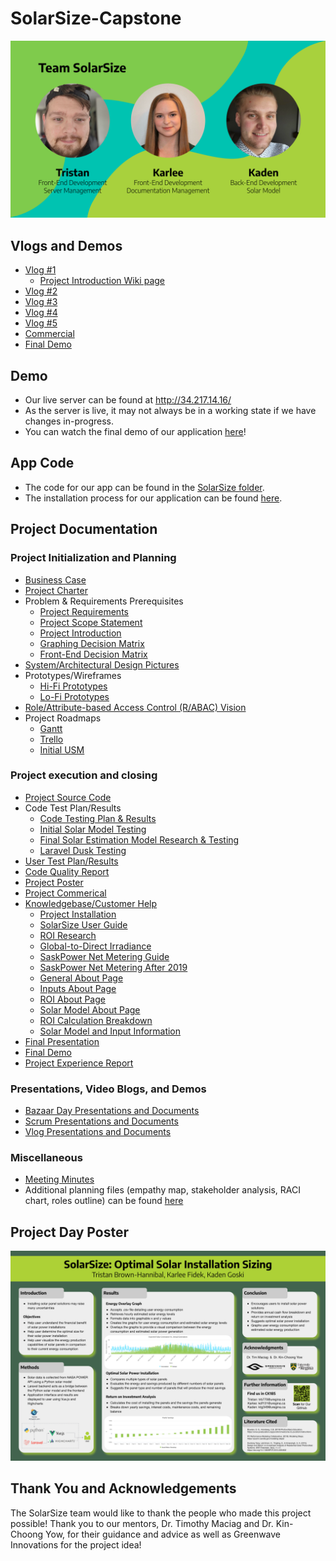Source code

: # SolarSize-Capstone

![Team SolarSize](https://github.com/karleefidek/SolarSize-Capstone/blob/main/README%20Images/Team%20Image.svg)

## Vlogs and Demos
- [Vlog #1](https://youtu.be/vIezxYcWhYg)
    - [Project Introduction Wiki page](https://github.com/karleefidek/char-ENSE-Capstone/wiki/Project-Introduction)
- [Vlog #2](https://www.youtube.com/watch?v=l39kQBDbjYQ)
- [Vlog #3](https://www.youtube.com/watch?v=OXaExlkIzw8)
- [Vlog #4](https://www.youtube.com/watch?v=oXmdjmmznls)
- [Vlog #5](https://www.youtube.com/watch?v=IY3JKgQl3h0)
- [Commercial](https://www.youtube.com/watch?v=9FCGwikCOzw)
- [Final Demo](https://www.youtube.com/watch?v=kpTkcMHIimM)

## Demo
- Our live server can be found at http://34.217.14.16/
- As the server is live, it may not always be in a working state if we have changes in-progress.
- You can watch the final demo of our application [here](https://www.youtube.com/watch?v=kpTkcMHIimM)!

## App Code
- The code for our app can be found in the [SolarSize folder](https://github.com/karleefidek/SolarSize-Capstone/tree/main/SolarSize).
- The installation process for our application can be found [here](https://github.com/karleefidek/SolarSize-Capstone/blob/main/Project%20Documentation/Knowledgebase/SolarSize%20-%20Installation.pdf).

## Project Documentation

### Project Initialization and Planning
- [Business Case](https://github.com/karleefidek/SolarSize-Capstone/blob/main/Project%20Documentation/Planning/SolarSize%20-%20Business%20Case.pdf)
- [Project Charter](https://github.com/karleefidek/SolarSize-Capstone/blob/main/Project%20Documentation/Planning/SolarSize%20-%20Project%20Charter.pdf)
- Problem & Requirements Prerequisites
    - [Project Requirements](https://github.com/karleefidek/SolarSize-Capstone/blob/main/Project%20Documentation/Planning/SolarSize%20-%20Project%20Requirements.pdf)
    - [Project Scope Statement](https://github.com/karleefidek/SolarSize-Capstone/blob/main/Project%20Documentation/Planning/SolarSize%20-%20Project%20Scope%20Statement.pdf)
    - [Project Introduction](https://github.com/karleefidek/SolarSize-Capstone/wiki/Project-Introduction)
    - [Graphing Decision Matrix](https://github.com/karleefidek/SolarSize-Capstone/blob/main/Project%20Documentation/Design/SolarSize%20-%20Graphing%20Decision%20Matrix.pdf)
    - [Front-End Decision Matrix](https://github.com/karleefidek/SolarSize-Capstone/blob/main/Project%20Documentation/Design/SolarSize%20-%20Front-End%20Decision%20Matrix.pdf)
- [System/Architectural Design Pictures](https://github.com/karleefidek/SolarSize-Capstone/tree/main/Project%20Documentation/Design/Architecture)
- Prototypes/Wireframes
  - [Hi-Fi Prototypes](https://github.com/karleefidek/SolarSize-Capstone/tree/main/Project%20Documentation/Design/Hi-Fi%20Prototypes)
  - [Lo-Fi Prototypes](https://github.com/karleefidek/SolarSize-Capstone/tree/main/Project%20Documentation/Design/Lo-Fi%20Prototypes)
- [Role/Attribute-based Access Control (R/ABAC) Vision](https://github.com/karleefidek/SolarSize-Capstone/blob/main/Project%20Documentation/Design/SolarSize%20-%20Role%20Based%20Access%20Control.pdf)
- Project Roadmaps
  - [Gantt](https://github.com/karleefidek/SolarSize-Capstone/tree/main/Project%20Documentation/Gantt%20Chart)
  - [Trello](https://github.com/karleefidek/SolarSize-Capstone/tree/main/Project%20Documentation/Trello%20Board)
  - [Initial USM](https://github.com/karleefidek/SolarSize-Capstone/blob/main/Project%20Documentation/Planning/SolarSize%20-%20Initial%20USM.pdf) 

### Project execution and closing
- [Project Source Code](https://github.com/karleefidek/SolarSize-Capstone/tree/main/SolarSize)
- Code Test Plan/Results
  - [Code Testing Plan & Results](https://github.com/karleefidek/SolarSize-Capstone/blob/main/Project%20Documentation/Testing/SolarSize%20-%20Code%20Testing%20Plan%20and%20Results.pdf)
  - [Initial Solar Model Testing](https://github.com/karleefidek/SolarSize-Capstone/blob/main/Project%20Documentation/Testing/SolarSize%20-%20Initial%20Solar%20Model%20Testing.pdf)
  - [Final Solar Estimation Model Research & Testing](https://github.com/karleefidek/SolarSize-Capstone/blob/main/Project%20Documentation/Testing/SolarSize%20-%20Solar%20Model%20Research%20and%20Testing.pdf)
  - [Laravel Dusk Testing](https://github.com/karleefidek/SolarSize-Capstone/blob/main/Project%20Documentation/Testing/SolarSize%20-%20Laravel%20Dusk%20Testing.pdf)
- [User Test Plan/Results](https://github.com/karleefidek/SolarSize-Capstone/blob/main/Project%20Documentation/Testing/SolarSize%20-%20User%20Testing%20Plan%20and%20Results.pdf)
- [Code Quality Report](https://github.com/karleefidek/SolarSize-Capstone/blob/main/Project%20Documentation/Reports/SolarSize%20-%20Code%20Quality%20Report.pdf)
- [Project Poster](https://github.com/karleefidek/SolarSize-Capstone/blob/main/Project%20Day/SolarSize%20-%20Project%20Day%20Poster.pdf)
- [Project Commerical](https://www.youtube.com/watch?v=9FCGwikCOzw)
- [Knowledgebase/Customer Help](https://github.com/karleefidek/SolarSize-Capstone/tree/main/Project%20Documentation/Knowledgebase)
  - [Project Installation](https://github.com/karleefidek/SolarSize-Capstone/blob/main/Project%20Documentation/Knowledgebase/SolarSize%20-%20Installation.pdf)
  - [SolarSize User Guide](https://github.com/karleefidek/SolarSize-Capstone/blob/main/Project%20Documentation/Knowledgebase/SolarSize%20-%20User%20Guide.pdf)
  - [ROI Research](https://github.com/karleefidek/SolarSize-Capstone/blob/main/Project%20Documentation/Knowledgebase/Design%20and%20Return%20on%20Investment%20Analysis%20of%20Residential%20Solar%20Photovoltaic%20Systems.pdf)
  - [Global-to-Direct Irradiance](https://github.com/karleefidek/SolarSize-Capstone/blob/main/Project%20Documentation/Knowledgebase/Dynamic%20global-to-direct%20irradiance%20conversion%20models.pdf)
  - [SaskPower Net Metering Guide](https://github.com/karleefidek/SolarSize-Capstone/blob/main/Project%20Documentation/Knowledgebase/SaskPower%20Guidelines%20-%20NetMetering.pdf)
  - [SaskPower Net Metering After 2019](https://github.com/karleefidek/SolarSize-Capstone/blob/main/Project%20Documentation/Knowledgebase/SaskPower%20Net%20Metering%20After%20November%202019.pdf)
  - [General About Page](https://github.com/karleefidek/SolarSize-Capstone/blob/main/Project%20Documentation/Knowledgebase/SolarSize%20-%20General%20About%20Page.pdf)
  - [Inputs About Page](https://github.com/karleefidek/SolarSize-Capstone/blob/main/Project%20Documentation/Knowledgebase/SolarSize%20-%20Inputs%20About%20Page.pdf)
  - [ROI About Page](https://github.com/karleefidek/SolarSize-Capstone/blob/main/Project%20Documentation/Knowledgebase/SolarSize%20-%20ROI%20About%20Page.pdf)
  - [Solar Model About Page](https://github.com/karleefidek/SolarSize-Capstone/blob/main/Project%20Documentation/Knowledgebase/SolarSize%20-%20Solar%20Model%20About%20Page.pdf)
  - [ROI Calculation Breakdown](https://github.com/karleefidek/SolarSize-Capstone/blob/main/Project%20Documentation/Knowledgebase/SolarSize%20-%20ROI%20Calculation%20Breakdown.pdf)
  - [Solar Model and Input Information](https://github.com/karleefidek/SolarSize-Capstone/blob/main/Project%20Documentation/Knowledgebase/SolarSize%20-%20Solar%20Model%20and%20Input%20Information.pdf)
- [Final Presentation](https://github.com/karleefidek/SolarSize-Capstone/blob/main/Project%20Day/SolarSize%20-%20Project%20Day%20Presentation.pdf)
- [Final Demo](https://www.youtube.com/watch?v=kpTkcMHIimM)
- [Project Experience Report](https://github.com/karleefidek/SolarSize-Capstone/blob/main/Project%20Documentation/Reports/SolarSize%20-%20Project%20Experience%20Report.pdf)

### Presentations, Video Blogs, and Demos
- [Bazaar Day Presentations and Documents](https://github.com/karleefidek/SolarSize-Capstone/tree/main/Bazaar%20Documents)
- [Scrum Presentations and Documents](https://github.com/karleefidek/SolarSize-Capstone/tree/main/Scrum%20Documents)
- [Vlog Presentations and Documents](https://github.com/karleefidek/SolarSize-Capstone/tree/main/Vlog%20Presentations)

### Miscellaneous
- [Meeting Minutes](https://github.com/karleefidek/SolarSize-Capstone/tree/main/Meeting%20Minutes)
- Additional planning files (empathy map, stakeholder analysis, RACI chart, roles outline) can be found [here](https://github.com/karleefidek/SolarSize-Capstone/tree/main/Project%20Documentation/Planning)

## Project Day Poster
![SolarSize Poster](https://github.com/karleefidek/SolarSize-Capstone/blob/main/README%20Images/Project%20Day%20Poster.svg)

## Thank You and Acknowledgements

The SolarSize team would like to thank the people who made this project possible! Thank you to our mentors, Dr. Timothy Maciag and Dr. Kin-Choong Yow, for their guidance and advice as well as Greenwave Innovations for the project idea!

> _What you should do_
What you give back must be the stretch above, starting at the line with "- [Project Introduction Wiki" and ending at the line with "- Our live server", copied exactly.

> _Solution below_
    - [Project Introduction Wiki page](https://github.com/karleefidek/char-ENSE-Capstone/wiki/Project-Introduction)
- [Vlog #2](https://www.youtube.com/watch?v=l39kQBDbjYQ)
- [Vlog #3](https://www.youtube.com/watch?v=OXaExlkIzw8)
- [Vlog #4](https://www.youtube.com/watch?v=oXmdjmmznls)
- [Vlog #5](https://www.youtube.com/watch?v=IY3JKgQl3h0)
- [Commercial](https://www.youtube.com/watch?v=9FCGwikCOzw)
- [Final Demo](https://www.youtube.com/watch?v=kpTkcMHIimM)

## Demo
- Our live server can be found at http://34.217.14.16/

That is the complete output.